The action took place approximately 3 miles from the Mexican seaport of Mazatlan, on the Pacific coast.
What were “the other articles” which this German raider was “seen to throw overboard” when he was halted by the shortest naval signal ever made: A shot across a ship's bow?
They were incriminating—these other articles—heavy guns; secret code books; secret instructions from the German Ambassador, very likely; and also detonators.
Detonators for certain. All German raiders carried detonators. Standard equipment for that kind of business—for sinking captured merchant ships at sea, quickly and without a trace. First used in large- scale ship explosion work by that master saboteur, Dr. Bunz. He it was, according to that famed Captain von Rintelin, a convicted spy, who first brought detonators to Von Rintelin’s attention in New York in the early days of the World War.
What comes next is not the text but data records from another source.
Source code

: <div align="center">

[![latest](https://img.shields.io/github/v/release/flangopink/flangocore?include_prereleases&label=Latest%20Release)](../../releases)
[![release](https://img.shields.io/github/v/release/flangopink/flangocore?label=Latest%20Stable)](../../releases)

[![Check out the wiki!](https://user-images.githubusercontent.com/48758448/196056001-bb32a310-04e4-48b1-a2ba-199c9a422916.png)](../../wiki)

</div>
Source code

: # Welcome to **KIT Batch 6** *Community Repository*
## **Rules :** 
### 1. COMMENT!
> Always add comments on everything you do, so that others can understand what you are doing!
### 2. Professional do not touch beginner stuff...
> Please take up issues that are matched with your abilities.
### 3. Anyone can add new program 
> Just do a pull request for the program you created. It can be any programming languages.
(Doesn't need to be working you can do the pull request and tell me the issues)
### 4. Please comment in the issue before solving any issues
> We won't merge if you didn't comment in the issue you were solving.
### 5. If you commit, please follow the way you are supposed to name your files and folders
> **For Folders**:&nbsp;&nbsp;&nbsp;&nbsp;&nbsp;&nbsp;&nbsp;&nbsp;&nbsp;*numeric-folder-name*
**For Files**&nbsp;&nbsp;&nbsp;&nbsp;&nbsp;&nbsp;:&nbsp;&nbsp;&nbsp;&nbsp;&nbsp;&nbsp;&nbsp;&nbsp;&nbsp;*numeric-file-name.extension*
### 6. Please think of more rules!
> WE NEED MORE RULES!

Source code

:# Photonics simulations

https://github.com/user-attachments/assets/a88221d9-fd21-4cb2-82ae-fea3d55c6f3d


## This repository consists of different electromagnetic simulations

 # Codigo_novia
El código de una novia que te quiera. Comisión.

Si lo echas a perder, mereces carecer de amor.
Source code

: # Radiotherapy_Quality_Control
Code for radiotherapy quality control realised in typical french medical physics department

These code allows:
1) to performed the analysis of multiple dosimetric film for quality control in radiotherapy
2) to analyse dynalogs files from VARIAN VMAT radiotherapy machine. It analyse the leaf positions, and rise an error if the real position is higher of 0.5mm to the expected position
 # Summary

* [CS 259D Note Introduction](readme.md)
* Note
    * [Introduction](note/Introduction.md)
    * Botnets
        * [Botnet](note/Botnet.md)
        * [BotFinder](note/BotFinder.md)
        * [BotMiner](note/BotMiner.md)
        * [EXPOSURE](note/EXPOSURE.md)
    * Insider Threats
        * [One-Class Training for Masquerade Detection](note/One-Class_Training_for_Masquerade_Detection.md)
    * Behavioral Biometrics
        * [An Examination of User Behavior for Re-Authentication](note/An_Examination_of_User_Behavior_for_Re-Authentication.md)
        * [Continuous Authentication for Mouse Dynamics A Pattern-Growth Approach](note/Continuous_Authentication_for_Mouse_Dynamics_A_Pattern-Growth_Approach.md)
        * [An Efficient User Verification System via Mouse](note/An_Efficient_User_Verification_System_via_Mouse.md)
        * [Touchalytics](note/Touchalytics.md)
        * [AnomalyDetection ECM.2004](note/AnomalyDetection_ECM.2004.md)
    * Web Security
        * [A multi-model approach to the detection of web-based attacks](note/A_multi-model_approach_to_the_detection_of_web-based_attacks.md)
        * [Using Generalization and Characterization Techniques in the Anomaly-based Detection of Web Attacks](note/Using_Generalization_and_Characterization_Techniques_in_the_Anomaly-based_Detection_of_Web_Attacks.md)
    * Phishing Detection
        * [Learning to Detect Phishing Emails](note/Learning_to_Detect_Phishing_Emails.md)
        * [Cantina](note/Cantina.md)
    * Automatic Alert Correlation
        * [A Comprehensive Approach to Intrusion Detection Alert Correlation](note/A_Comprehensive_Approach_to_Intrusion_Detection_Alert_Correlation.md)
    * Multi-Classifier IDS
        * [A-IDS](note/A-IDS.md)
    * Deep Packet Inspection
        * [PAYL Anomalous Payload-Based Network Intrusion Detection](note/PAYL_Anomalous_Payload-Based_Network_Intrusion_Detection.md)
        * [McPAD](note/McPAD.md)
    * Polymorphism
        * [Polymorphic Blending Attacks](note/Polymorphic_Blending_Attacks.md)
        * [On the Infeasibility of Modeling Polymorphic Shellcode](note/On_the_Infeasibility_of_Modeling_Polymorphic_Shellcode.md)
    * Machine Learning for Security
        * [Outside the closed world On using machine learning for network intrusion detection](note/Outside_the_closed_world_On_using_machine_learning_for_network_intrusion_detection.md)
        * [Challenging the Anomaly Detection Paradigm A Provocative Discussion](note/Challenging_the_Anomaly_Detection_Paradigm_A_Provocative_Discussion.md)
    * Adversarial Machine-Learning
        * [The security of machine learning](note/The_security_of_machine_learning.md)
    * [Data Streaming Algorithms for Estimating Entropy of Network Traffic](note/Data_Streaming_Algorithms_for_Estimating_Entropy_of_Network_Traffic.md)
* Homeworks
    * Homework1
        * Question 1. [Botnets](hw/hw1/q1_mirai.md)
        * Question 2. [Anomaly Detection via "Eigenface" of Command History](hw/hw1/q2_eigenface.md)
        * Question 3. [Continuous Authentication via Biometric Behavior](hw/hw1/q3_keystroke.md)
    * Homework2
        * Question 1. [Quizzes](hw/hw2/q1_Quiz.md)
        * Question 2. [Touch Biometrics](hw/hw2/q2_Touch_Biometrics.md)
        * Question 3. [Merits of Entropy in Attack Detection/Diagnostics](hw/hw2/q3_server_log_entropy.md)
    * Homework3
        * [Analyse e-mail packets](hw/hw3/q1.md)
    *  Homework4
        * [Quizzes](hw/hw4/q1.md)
Please get me some detonators. We need them for sinking merchant munition ships bound for England. We work this way: I charter a peaceful looking American tramp steamer and after disposing of her officers, I put German mercantile officers in their places. These are German naval reservists. Our tramp steamer then puts to sea in the regular way, flying the American flag. We meet another tramp loaded with munitions for England. Then we hoist the German war flag and send an armed party on board with a supply of detonators. These are used to blow up the ship and munitions on board.
How strikingly similar was the Bunz-Rintelin disguised raider of the 1915-17 era to the actual war raider, Alexander Agassiz, which the Vicksburg caught in the practical act of ocean raiding the following year.
Guilty in circumstance as was the action of the officers of the Agassiz in throwing overboard these articles the moment they discovered themselves being chased by an American gunboat, that action unquestionably saved them from being convicted later in the U. S. Federal Admiralty Prize Court.
To get the background let us enter the seaport of Mazatlan, Pacific coast of Mexico, in the World War days. Germans in Mexico City and German naval reservists in Mexican ports conspired and plotted to make war directly and indirectly on the maritime interests of the United States. It was Von Eckhardt, German Ambassador to Mexico, who, acting on instructions from Berlin, sought an offensive alliance with Mexico. The price offered—Mexico was to “recover the lost provinces” of Texas, New Mexico, and Arizona.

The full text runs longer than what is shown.